Extracted records
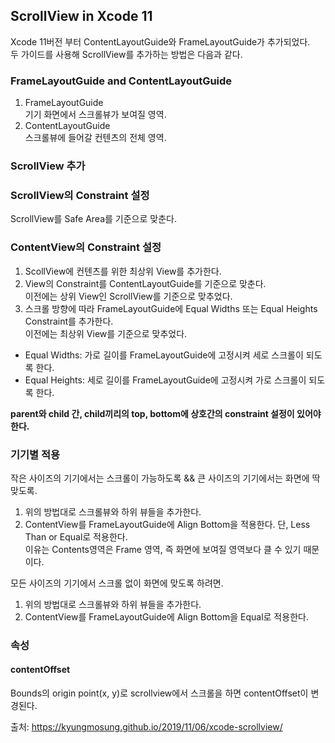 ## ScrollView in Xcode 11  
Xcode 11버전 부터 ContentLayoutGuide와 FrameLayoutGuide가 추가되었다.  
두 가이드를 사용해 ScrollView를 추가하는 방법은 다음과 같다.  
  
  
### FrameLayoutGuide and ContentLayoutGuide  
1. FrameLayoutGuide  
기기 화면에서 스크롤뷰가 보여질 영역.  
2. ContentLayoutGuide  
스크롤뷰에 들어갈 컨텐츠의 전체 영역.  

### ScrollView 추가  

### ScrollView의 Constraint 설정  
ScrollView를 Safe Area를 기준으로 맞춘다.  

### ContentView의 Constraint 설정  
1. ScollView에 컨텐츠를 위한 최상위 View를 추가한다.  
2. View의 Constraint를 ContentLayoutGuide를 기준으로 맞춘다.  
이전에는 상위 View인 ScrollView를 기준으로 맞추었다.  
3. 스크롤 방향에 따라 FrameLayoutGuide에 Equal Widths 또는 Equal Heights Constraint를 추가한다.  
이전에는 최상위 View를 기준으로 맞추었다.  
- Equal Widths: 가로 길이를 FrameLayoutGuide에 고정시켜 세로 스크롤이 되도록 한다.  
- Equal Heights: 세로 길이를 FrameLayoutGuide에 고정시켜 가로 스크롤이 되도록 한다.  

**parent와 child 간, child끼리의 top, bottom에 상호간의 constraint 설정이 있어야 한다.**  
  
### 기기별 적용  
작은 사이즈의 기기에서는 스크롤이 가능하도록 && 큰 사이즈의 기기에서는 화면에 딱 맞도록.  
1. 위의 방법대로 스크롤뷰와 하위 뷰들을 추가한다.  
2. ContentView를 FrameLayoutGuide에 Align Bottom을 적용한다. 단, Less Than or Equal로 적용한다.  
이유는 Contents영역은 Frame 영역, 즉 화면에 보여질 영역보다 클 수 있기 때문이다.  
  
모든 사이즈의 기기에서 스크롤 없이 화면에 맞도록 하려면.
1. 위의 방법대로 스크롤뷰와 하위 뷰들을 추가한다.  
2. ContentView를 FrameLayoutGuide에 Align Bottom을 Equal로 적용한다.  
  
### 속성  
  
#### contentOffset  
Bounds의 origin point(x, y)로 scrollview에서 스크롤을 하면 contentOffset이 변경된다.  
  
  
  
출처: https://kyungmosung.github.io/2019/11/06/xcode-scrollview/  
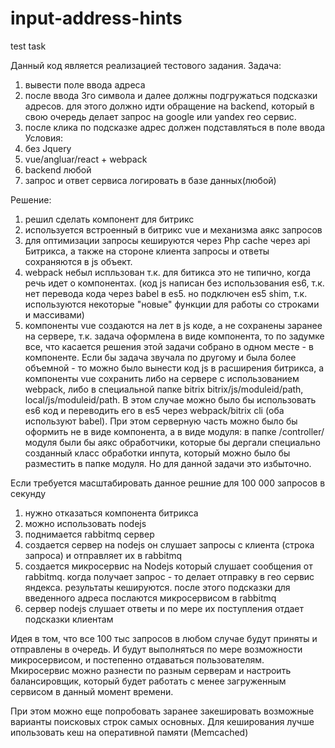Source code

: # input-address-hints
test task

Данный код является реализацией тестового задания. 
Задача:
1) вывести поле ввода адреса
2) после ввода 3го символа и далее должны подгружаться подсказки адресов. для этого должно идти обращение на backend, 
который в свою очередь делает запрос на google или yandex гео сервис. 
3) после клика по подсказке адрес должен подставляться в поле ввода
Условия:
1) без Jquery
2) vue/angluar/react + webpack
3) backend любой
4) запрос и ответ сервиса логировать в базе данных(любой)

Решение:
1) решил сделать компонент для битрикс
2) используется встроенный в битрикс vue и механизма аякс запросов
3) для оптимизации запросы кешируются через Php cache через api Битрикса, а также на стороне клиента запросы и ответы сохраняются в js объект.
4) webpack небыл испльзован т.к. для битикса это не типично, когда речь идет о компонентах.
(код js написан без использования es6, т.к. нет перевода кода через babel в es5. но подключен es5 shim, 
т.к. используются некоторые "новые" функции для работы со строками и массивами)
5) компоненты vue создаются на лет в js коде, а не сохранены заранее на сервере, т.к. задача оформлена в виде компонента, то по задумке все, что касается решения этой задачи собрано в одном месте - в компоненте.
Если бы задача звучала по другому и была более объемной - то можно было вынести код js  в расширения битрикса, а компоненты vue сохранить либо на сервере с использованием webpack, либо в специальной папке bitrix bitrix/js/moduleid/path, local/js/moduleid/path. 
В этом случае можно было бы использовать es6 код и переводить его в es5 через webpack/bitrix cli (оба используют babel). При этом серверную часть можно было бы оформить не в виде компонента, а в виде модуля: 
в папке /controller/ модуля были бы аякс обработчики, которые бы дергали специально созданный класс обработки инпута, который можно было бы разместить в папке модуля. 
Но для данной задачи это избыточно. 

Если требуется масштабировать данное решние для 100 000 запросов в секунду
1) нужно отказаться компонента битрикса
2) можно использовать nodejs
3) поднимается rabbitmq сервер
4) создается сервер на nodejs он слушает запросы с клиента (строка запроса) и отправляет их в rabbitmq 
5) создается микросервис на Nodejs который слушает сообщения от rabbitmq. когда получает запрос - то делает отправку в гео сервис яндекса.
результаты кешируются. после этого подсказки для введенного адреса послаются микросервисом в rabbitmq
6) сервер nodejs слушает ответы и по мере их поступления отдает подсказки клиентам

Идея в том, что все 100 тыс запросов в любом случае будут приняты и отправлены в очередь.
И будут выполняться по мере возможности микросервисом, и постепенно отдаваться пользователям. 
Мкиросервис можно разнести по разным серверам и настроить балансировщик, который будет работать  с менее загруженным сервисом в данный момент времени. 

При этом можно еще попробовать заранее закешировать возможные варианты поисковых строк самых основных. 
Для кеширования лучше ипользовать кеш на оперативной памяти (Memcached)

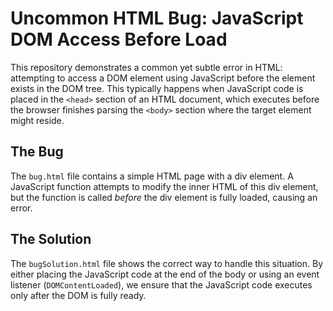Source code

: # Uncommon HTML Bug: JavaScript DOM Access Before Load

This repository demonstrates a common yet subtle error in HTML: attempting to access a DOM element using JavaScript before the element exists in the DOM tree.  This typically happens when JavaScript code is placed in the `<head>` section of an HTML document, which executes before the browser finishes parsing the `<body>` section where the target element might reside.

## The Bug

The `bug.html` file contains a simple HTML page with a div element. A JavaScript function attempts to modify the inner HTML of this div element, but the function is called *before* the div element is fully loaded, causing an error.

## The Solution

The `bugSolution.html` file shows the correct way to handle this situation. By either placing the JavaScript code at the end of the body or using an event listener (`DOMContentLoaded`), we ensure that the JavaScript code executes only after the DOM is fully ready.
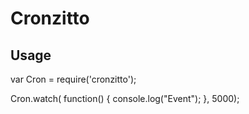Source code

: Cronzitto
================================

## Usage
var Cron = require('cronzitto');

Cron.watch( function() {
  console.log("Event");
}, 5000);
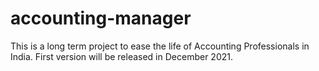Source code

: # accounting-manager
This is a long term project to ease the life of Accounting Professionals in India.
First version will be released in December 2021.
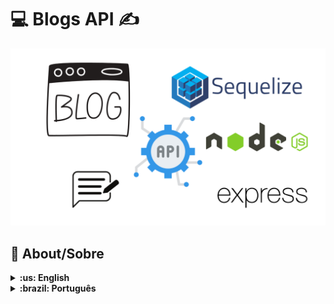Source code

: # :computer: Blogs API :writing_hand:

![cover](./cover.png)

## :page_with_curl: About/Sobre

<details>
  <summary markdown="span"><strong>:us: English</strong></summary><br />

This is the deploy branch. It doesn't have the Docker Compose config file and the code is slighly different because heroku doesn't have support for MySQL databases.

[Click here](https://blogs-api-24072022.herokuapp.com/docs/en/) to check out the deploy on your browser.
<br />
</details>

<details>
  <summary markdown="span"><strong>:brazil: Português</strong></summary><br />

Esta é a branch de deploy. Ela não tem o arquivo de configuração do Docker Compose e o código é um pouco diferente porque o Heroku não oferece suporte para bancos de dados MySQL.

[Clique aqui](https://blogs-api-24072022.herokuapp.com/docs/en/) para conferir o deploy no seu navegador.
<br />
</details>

**REQUIRED WORK**
From the data above, show each line that contains "ввода".

**EXERCISE RESULT**
1) вывести поле ввода адреса
2) после ввода 3го символа и далее должны подгружаться подсказки адресов. для этого должно идти обращение на backend, 
3) после клика по подсказке адрес должен подставляться в поле ввода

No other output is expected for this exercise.